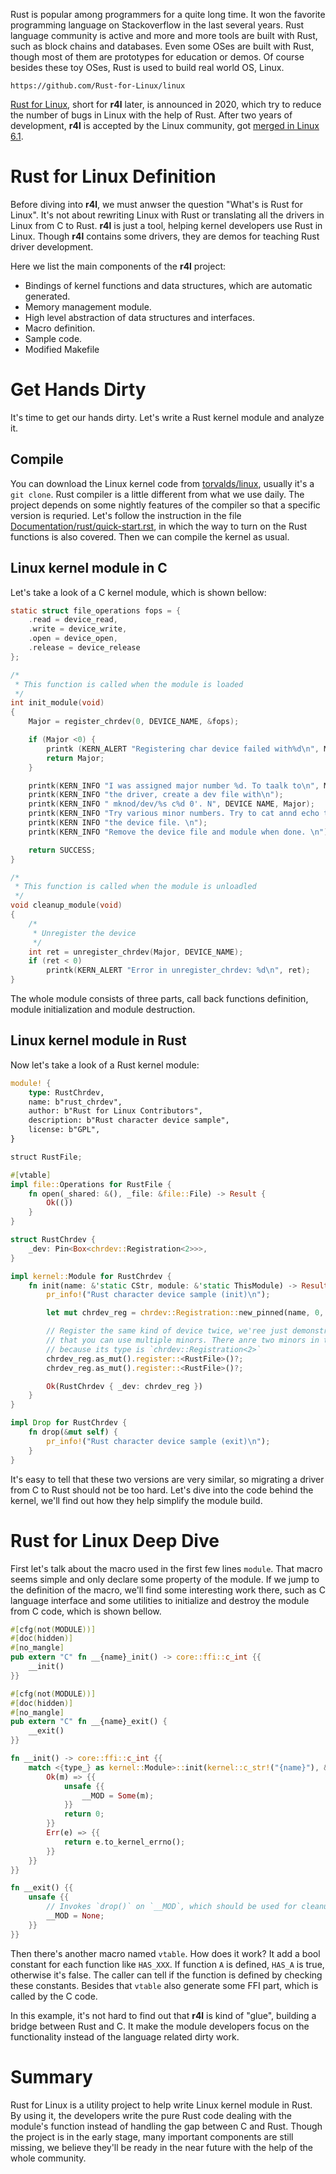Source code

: Rust is popular among programmers for a quite long time. It won the favorite programming language on Stackoverflow in the last several years. Rust language community is active and more and more tools are built with Rust, such as block chains and databases. Even some OSes are built with Rust, though most of them are prototypes for education or demos. Of course besides these toy OSes, Rust is used to build real world OS, Linux.

```urlpreview
https://github.com/Rust-for-Linux/linux
```

[Rust for Linux], short for **r4l** later, is announced in 2020, which try to reduce the number of bugs in Linux with the help of Rust. After two years of development, **r4l** is accepted by the Linux community, got [merged in Linux 6.1](https://lkml.org/lkml/2022/12/11/206).


# Rust for Linux Definition

Before diving into **r4l**, we must anwser the question "What's is Rust for Linux". It's not about rewriting Linux with Rust or translating all the drivers in Linux from C to Rust. **r4l** is just a tool, helping kernel developers use Rust in Linux. Though **r4l** contains some drivers, they are demos for teaching Rust driver development.

Here we list the main components of the **r4l** project:

- Bindings of kernel functions and data structures, which are automatic generated.
- Memory management module.
- High level abstraction of data structures and interfaces.
- Macro definition.
- Sample code.
- Modified Makefile

# Get Hands Dirty

It's time to get our hands dirty. Let's write a Rust kernel module and analyze it.

## Compile

You can download the Linux kernel code from [torvalds/linux](https://github.com/torvalds/linux), usually it's a `git clone`. Rust compiler is a little different from what we use daily. The project depends on some nightly features of the compiler so that a specific version is requried. Let's follow the instruction in the file [Documentation/rust/quick-start.rst](https://github.com/torvalds/linux/blob/master/Documentation/rust/quick-start.rst), in which the way to turn on the Rust functions is also covered. Then we can compile the kernel as usual.

## Linux kernel module in C

Let's take a look of a C kernel module, which is shown bellow:

```c
static struct file_operations fops = {
    .read = device_read,
    .write = device_write,
    .open = device_open,
    .release = device_release
};

/*
 * This function is called when the module is loaded
 */
int init_module(void)
{
    Major = register_chrdev(0, DEVICE_NAME, &fops);

    if (Major <0) {
        printk (KERN_ALERT "Registering char device failed with%d\n", Major);
        return Major;
    }

    printk(KERN_INFO "I was assigned major number %d. To taalk to\n", Major);
    printk(KERN_INFO "the driver, create a dev file with\n");
    printk(KERN_INFO " mknod/dev/%s c%d 0'. N", DEVICE NAME, Major);
    printk(KERN_INFO "Try various minor numbers. Try to cat annd echo to\n");
    printk(KERN INFO "the device file. \n");
    printk(KERN_INFO "Remove the device file and module when done. \n");

    return SUCCESS;
}

/*
 * This function is called when the module is unloadled
 */
void cleanup_module(void)
{
    /*
     * Unregister the device
     */
    int ret = unregister_chrdev(Major, DEVICE_NAME);
    if (ret < 0)
        printk(KERN_ALERT "Error in unregister_chrdev: %d\n", ret);
}
```

The whole module consists of three parts, call back functions definition, module initialization and module destruction.

## Linux kernel module in Rust

Now let's take a look of a Rust kernel module:

```rust
module! {
    type: RustChrdev,
    name: b"rust_chrdev",
    author: b"Rust for Linux Contributors",
    description: b"Rust character device sample",
    license: b"GPL",
}

struct RustFile;

#[vtable]
impl file::Operations for RustFile {
    fn open(_shared: &(), _file: &file::File) -> Result {
        Ok(())
    }
}

struct RustChrdev {
    _dev: Pin<Box<chrdev::Registration<2>>>,
}

impl kernel::Module for RustChrdev {
    fn init(name: &'static CStr, module: &'static ThisModule) -> Result<Self> {
        pr_info!("Rust character device sample (init)\n");

        let mut chrdev_reg = chrdev::Registration::new_pinned(name, 0, module)?;

        // Register the same kind of device twice, we'ree just demonstrating
        // that you can use multiple minors. There anre two minors in this case
        // because its type is `chrdev::Registration<2>`
        chrdev_reg.as_mut().register::<RustFile>()?;
        chrdev_reg.as_mut().register::<RustFile>()?;

        Ok(RustChrdev { _dev: chrdev_reg })
    }
}

impl Drop for RustChrdev {
    fn drop(&mut self) {
        pr_info!("Rust character device sample (exit)\n");
    }
}
```

It's easy to tell that these two versions are very similar, so migrating a driver from C to Rust should not be too hard. Let's dive into the code behind the kernel, we'll find out how they help simplify the module build.

# Rust for Linux Deep Dive

First let's talk about the macro used in the first few lines `module`. That macro seems simple and only declare some property of the module. If we jump to the definition of the macro, we'll find some interesting work there, such as C language interface and some utilities to initialize and destroy the module from C code, which is shown bellow.

```rust
#[cfg(not(MODULE))]
#[doc(hidden)]
#[no_mangle]
pub extern "C" fn __{name}_init() -> core::ffi::c_int {{
    __init()
}}

#[cfg(not(MODULE))]
#[doc(hidden)]
#[no_mangle]
pub extern "C" fn __{name}_exit() {
    __exit()
}}

fn __init() -> core::ffi::c_int {{
    match <{type_} as kernel::Module>::init(kernel::c_str!("{name}"), &THIS_MODULE) {{
        Ok(m) => {{
            unsafe {{
                __MOD = Some(m);
            }}
            return 0;
        }}
        Err(e) => {{
            return e.to_kernel_errno();
        }}
    }}
}}

fn __exit() {{
    unsafe {{
        // Invokes `drop()` on `__MOD`, which should be used for cleanup.
        __MOD = None;
    }}
}}
```

Then there's another macro named `vtable`. How does it work? It add a bool constant for each function like `HAS_XXX`. If function `A` is defined, `HAS_A` is true, otherwise it's false. The caller can tell if the function is defined by checking these constants. Besides that `vtable` also generate some FFI part, which is called by the C code.

In this example, it's not hard to find out that **r4l** is kind of "glue", building a bridge between Rust and C. It make the module developers focus on the functionality instead of the language related dirty work.

# Summary

Rust for Linux is a utility project to help write Linux kernel module in Rust. By using it, the developers write the pure Rust code dealing with the module's function instead of handling the gap between C and Rust. Though the project is in the early stage, many important components are still missing, we believe they'll be ready in the near future with the help of the whole community.

[rust for linux]: https://github.com/Rust-for-Linux/linux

---------------

State the number of lines in the entries above that contain the word "hard", and nothing more.

2